» **BRIEF**
From the entries below, copy every line that holds the word "warn".

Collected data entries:
Segment Open

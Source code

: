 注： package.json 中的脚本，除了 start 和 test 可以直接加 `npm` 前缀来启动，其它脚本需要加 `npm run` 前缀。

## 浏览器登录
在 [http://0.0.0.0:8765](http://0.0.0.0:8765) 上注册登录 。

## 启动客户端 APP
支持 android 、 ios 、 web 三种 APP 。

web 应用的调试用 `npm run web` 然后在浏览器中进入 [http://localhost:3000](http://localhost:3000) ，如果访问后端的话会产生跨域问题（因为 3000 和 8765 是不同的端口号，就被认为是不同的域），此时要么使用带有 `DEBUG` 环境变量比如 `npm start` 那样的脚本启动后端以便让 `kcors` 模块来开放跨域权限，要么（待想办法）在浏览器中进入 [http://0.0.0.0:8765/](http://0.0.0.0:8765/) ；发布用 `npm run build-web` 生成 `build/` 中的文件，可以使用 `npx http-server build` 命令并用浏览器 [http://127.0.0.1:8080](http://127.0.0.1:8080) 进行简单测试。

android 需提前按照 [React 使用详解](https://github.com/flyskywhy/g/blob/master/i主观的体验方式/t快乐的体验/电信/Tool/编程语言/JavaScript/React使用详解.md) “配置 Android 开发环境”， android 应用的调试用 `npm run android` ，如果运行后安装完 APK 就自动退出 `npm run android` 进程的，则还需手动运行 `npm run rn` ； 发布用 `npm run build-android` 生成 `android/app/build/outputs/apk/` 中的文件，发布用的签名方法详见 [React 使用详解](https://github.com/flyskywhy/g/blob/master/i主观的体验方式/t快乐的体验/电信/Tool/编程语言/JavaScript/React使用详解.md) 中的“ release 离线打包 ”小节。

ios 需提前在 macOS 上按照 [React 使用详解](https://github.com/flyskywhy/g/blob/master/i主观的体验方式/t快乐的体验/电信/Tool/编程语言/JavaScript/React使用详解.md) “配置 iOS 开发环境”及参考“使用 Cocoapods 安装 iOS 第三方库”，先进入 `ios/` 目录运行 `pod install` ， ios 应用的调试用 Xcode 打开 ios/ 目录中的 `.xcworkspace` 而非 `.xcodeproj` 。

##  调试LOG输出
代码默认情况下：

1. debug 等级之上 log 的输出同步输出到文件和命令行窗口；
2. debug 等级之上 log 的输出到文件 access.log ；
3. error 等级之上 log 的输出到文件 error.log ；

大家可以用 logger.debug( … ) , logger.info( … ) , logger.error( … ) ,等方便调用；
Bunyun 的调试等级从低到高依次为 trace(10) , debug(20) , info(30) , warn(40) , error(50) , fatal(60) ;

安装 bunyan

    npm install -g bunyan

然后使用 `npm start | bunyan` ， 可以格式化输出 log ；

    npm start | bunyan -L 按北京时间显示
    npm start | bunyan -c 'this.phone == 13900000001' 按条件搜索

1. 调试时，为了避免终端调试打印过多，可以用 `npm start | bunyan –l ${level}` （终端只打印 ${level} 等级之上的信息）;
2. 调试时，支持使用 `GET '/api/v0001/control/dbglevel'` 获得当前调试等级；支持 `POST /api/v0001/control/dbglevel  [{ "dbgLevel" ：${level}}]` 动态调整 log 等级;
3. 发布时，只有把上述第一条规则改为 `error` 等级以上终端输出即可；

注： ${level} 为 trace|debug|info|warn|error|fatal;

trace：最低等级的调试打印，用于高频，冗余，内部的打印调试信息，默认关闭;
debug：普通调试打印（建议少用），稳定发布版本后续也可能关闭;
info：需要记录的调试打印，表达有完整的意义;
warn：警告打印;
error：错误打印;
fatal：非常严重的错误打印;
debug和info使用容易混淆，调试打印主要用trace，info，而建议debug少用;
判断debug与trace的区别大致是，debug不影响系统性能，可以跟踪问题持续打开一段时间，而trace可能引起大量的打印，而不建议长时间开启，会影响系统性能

Segment Closed

» **SOLUTION FOR THIS EXERCISE**
Bunyun 的调试等级从低到高依次为 trace(10) , debug(20) , info(30) , warn(40) , error(50) , fatal(60) ;
注： ${level} 为 trace|debug|info|warn|error|fatal;
warn：警告打印;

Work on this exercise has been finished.